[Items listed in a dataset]
________________________________________

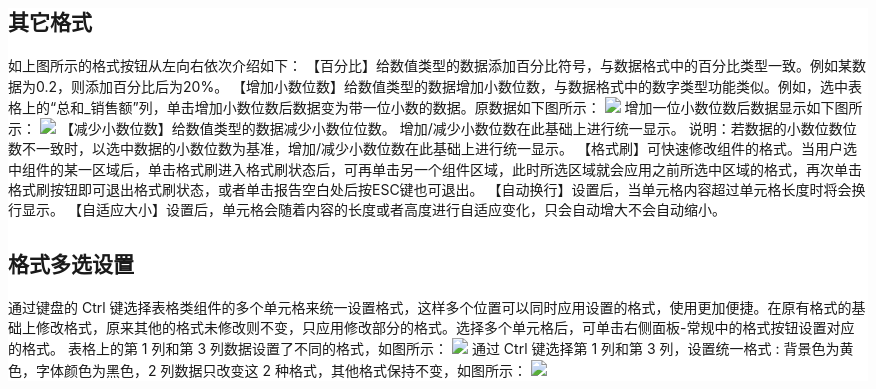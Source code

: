 ## 其它格式

如上图所示的格式按钮从左向右依次介绍如下：
【百分比】给数值类型的数据添加百分比符号，与数据格式中的百分比类型一致。例如某数据为0.2，则添加百分比后为20%。
【增加小数位数】给数值类型的数据增加小数位数，与数据格式中的数字类型功能类似。例如，选中表格上的“总和_销售额”列，单击增加小数位数后数据变为带一位小数的数据。原数据如下图所示：
![](https://main.qcloudimg.com/raw/d3404fcb64e306c1d84094a9037cd218.png)
增加一位小数位数后数据显示如下图所示：
![](https://main.qcloudimg.com/raw/444668dad7547d3a20bd43aefcd93968.png)
【减少小数位数】给数值类型的数据减少小数位位数。
增加/减少小数位数在此基础上进行统一显示。
说明：若数据的小数位数位数不一致时，以选中数据的小数位数为基准，增加/减少小数位数在此基础上进行统一显示。
【格式刷】可快速修改组件的格式。当用户选中组件的某一区域后，单击格式刷进入格式刷状态后，可再单击另一个组件区域，此时所选区域就会应用之前所选中区域的格式，再次单击格式刷按钮即可退出格式刷状态，或者单击报告空白处后按ESC键也可退出。
【自动换行】设置后，当单元格内容超过单元格长度时将会换行显示。
【自适应大小】设置后，单元格会随着内容的长度或者高度进行自适应变化，只会自动增大不会自动缩小。

## 格式多选设置

通过键盘的 Ctrl 键选择表格类组件的多个单元格来统一设置格式，这样多个位置可以同时应用设置的格式，使用更加便捷。在原有格式的基础上修改格式，原来其他的格式未修改则不变，只应用修改部分的格式。选择多个单元格后，可单击右侧面板-常规中的格式按钮设置对应的格式。
表格上的第 1 列和第 3 列数据设置了不同的格式，如图所示：
![](https://main.qcloudimg.com/raw/8a2c8412c37901e349385d226a8c20b9.png)
通过 Ctrl 键选择第 1 列和第 3 列，设置统一格式 : 背景色为黄色，字体颜色为黑色，2 列数据只改变这 2 种格式，其他格式保持不变，如图所示：
![](https://main.qcloudimg.com/raw/1369eb7947be8cb1e974ee4fd89a0266.png)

________________________________________

— WHAT TO WORK ON —
Copy the data in full. No pictures belong in the copy.

— YOUR RESPONSE —
Source code

: ## 其它格式

如上图所示的格式按钮从左向右依次介绍如下：
【百分比】给数值类型的数据添加百分比符号，与数据格式中的百分比类型一致。例如某数据为0.2，则添加百分比后为20%。
【增加小数位数】给数值类型的数据增加小数位数，与数据格式中的数字类型功能类似。例如，选中表格上的“总和_销售额”列，单击增加小数位数后数据变为带一位小数的数据。原数据如下图所示：
![](https://main.qcloudimg.com/raw/d3404fcb64e306c1d84094a9037cd218.png)
增加一位小数位数后数据显示如下图所示：
![](https://main.qcloudimg.com/raw/444668dad7547d3a20bd43aefcd93968.png)
【减少小数位数】给数值类型的数据减少小数位位数。
增加/减少小数位数在此基础上进行统一显示。
说明：若数据的小数位数位数不一致时，以选中数据的小数位数为基准，增加/减少小数位数在此基础上进行统一显示。
【格式刷】可快速修改组件的格式。当用户选中组件的某一区域后，单击格式刷进入格式刷状态后，可再单击另一个组件区域，此时所选区域就会应用之前所选中区域的格式，再次单击格式刷按钮即可退出格式刷状态，或者单击报告空白处后按ESC键也可退出。
【自动换行】设置后，当单元格内容超过单元格长度时将会换行显示。
【自适应大小】设置后，单元格会随着内容的长度或者高度进行自适应变化，只会自动增大不会自动缩小。

## 格式多选设置

通过键盘的 Ctrl 键选择表格类组件的多个单元格来统一设置格式，这样多个位置可以同时应用设置的格式，使用更加便捷。在原有格式的基础上修改格式，原来其他的格式未修改则不变，只应用修改部分的格式。选择多个单元格后，可单击右侧面板-常规中的格式按钮设置对应的格式。
表格上的第 1 列和第 3 列数据设置了不同的格式，如图所示：
![](https://main.qcloudimg.com/raw/8a2c8412c37901e349385d226a8c20b9.png)
通过 Ctrl 键选择第 1 列和第 3 列，设置统一格式 : 背景色为黄色，字体颜色为黑色，2 列数据只改变这 2 种格式，其他格式保持不变，如图所示：
![](https://main.qcloudimg.com/raw/1369eb7947be8cb1e974ee4fd89a0266.png)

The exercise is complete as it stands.